O feminismo causou um terremoto que mudou a própria organização do nosso mundo. Poderia nos explicar?
Nunca foram muito bem avaliados os efeitos que as reivindicações feministas tiveram sobre nossa vida comum. Se a igualdade entre mulheres e homens é ao mesmo tempo o ponto central do conflito e o sucesso decisivo do feminismo, esse último foi muito além nos seus efeitos, alterando, de modo duradouro, as condições de vida em comum. O ponto crucial é a contestação por parte das feministas da segunda onda (no início dos anos setenta) sobre a tradicional divisão entre a esfera privada feminina e esfera pública masculina. Ao rejeitar a hierarquia dos papéis, as feministas fizeram desaparecer o muro que separava as duas esferas, e inauguraram uma nova organização com três polos: o público-político (poder e Estado), o privado-social (o mundo do trabalho e da sociedade civil) e o íntimo-afetivo (vida emocional e familiar).
O que é absolutamente novo é que as mulheres e os homens têm a mesma legitimidade e nutrem as mesmas aspirações em cada um desses três polos. Não digo que isso é sempre claro e fácil, mas a verdade é que, em termos de princípios, os une e todos são considerados como havendo os mesmos direitos nessas três áreas da vida. Isso significa que pusemos fim à atribuição a mulheres de papéis privados e subalternos. Ao reivindicarem ser indivíduos plenamente legitimados na sociedade, para todas as funções e em todos os níveis, as mulheres tornaram-se "homens como os outros."
Este é um ponto menos fácil de entender, mas também pusemos fim à exclusão dos homens da esfera da vida privada e familiar.
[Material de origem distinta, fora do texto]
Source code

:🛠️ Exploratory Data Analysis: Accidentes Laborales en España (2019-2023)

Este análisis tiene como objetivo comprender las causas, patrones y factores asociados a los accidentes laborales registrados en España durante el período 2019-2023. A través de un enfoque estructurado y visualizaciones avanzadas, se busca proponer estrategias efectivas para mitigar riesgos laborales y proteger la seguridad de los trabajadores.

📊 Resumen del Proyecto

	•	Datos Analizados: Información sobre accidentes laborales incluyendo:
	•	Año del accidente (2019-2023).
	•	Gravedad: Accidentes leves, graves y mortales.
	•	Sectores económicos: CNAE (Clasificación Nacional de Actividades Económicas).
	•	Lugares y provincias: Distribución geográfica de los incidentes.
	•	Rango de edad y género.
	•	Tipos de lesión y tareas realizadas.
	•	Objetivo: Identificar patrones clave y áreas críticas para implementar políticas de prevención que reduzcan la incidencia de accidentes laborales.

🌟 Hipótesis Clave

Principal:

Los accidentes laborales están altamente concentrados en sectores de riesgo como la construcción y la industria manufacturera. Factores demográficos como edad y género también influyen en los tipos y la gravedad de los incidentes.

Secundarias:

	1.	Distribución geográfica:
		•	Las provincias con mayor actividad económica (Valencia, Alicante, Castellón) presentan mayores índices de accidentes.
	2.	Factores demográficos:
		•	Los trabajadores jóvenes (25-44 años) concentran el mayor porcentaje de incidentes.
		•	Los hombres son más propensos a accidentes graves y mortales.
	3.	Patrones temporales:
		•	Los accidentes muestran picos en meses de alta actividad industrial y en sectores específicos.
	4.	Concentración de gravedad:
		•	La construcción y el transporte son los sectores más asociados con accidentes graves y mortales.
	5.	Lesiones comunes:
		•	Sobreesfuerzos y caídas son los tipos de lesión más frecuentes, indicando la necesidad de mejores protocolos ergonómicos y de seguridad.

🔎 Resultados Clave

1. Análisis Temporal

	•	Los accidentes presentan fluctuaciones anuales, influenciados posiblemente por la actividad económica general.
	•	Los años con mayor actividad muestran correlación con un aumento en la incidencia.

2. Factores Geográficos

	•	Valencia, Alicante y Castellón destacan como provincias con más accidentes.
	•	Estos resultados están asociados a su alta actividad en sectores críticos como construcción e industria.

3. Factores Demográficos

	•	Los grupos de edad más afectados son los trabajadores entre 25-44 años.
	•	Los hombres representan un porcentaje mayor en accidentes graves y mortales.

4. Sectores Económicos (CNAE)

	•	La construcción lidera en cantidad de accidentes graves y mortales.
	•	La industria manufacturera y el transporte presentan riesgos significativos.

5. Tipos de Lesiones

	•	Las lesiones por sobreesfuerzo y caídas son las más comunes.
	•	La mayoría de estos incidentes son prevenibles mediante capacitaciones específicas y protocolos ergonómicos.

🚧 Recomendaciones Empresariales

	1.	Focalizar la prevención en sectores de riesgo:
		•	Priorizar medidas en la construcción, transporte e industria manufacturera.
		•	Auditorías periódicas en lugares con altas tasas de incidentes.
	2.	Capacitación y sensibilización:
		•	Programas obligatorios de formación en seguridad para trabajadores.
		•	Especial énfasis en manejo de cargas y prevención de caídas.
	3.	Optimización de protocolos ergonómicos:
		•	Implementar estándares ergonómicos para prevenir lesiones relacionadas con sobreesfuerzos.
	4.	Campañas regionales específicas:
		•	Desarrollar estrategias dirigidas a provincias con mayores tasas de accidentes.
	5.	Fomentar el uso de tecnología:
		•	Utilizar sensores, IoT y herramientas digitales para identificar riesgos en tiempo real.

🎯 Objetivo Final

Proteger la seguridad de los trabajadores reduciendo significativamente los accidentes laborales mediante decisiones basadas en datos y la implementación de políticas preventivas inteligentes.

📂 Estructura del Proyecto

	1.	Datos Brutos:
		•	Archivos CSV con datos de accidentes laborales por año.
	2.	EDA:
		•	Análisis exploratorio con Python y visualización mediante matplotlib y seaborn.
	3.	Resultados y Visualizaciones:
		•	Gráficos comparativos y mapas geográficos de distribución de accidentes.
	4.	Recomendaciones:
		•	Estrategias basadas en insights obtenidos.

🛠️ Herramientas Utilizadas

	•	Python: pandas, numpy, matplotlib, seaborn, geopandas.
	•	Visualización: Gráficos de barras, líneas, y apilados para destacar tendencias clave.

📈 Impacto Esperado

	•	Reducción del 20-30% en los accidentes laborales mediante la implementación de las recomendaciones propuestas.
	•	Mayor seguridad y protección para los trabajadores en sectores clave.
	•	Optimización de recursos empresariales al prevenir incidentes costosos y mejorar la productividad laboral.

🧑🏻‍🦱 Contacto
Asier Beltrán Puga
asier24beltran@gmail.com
Eles mesmos pedem, cada vez mais, para participar, também aspirando a um melhor equilíbrio entre a vida privada e a profissional. Para expressá-lo em forma levemente provocativa, diria que os homens estão se tornando "mulheres como as outras."
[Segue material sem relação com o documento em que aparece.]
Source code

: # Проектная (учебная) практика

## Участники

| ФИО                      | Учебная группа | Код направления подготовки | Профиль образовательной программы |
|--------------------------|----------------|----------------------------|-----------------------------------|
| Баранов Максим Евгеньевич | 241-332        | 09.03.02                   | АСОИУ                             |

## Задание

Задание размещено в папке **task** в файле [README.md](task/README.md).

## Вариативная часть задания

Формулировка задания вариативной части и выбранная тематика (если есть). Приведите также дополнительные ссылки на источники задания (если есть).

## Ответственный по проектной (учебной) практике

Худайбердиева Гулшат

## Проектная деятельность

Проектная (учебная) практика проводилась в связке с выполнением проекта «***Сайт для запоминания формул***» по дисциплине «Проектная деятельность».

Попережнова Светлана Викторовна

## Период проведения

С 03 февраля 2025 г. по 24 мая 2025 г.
É por isso que acho que estamos passando por uma verdadeira mudança antropológica. A condição feminina é colocada sob o signo da dualidade: as mulheres são pessoas de direito, livres e iguais, mas também se mantêm sujeitos incorporados e sexuados. Bem, acontece que essa dupla condição, abstrata e concreta, está se tornando o modelo para todas as condições. Mesmo os homens se caracterizam pela dualidade existencial e são as mulheres que lhes mostram o caminho, porque foram elas que experimentaram pela primeira vez como articular em suas vidas as dimensões privada e social. É o que chamo de convergência dos gêneros, ou seja, o advento de uma condição humana genérica, da qual as mulheres constituem o modelo.
Nas nossas sociedades ocidentais, essa convergência dos gêneros já está em vigor, com seus aspectos positivos e negativos. Como é que esta revolução antropológica da relação homem-mulher pode levar a melhores relações?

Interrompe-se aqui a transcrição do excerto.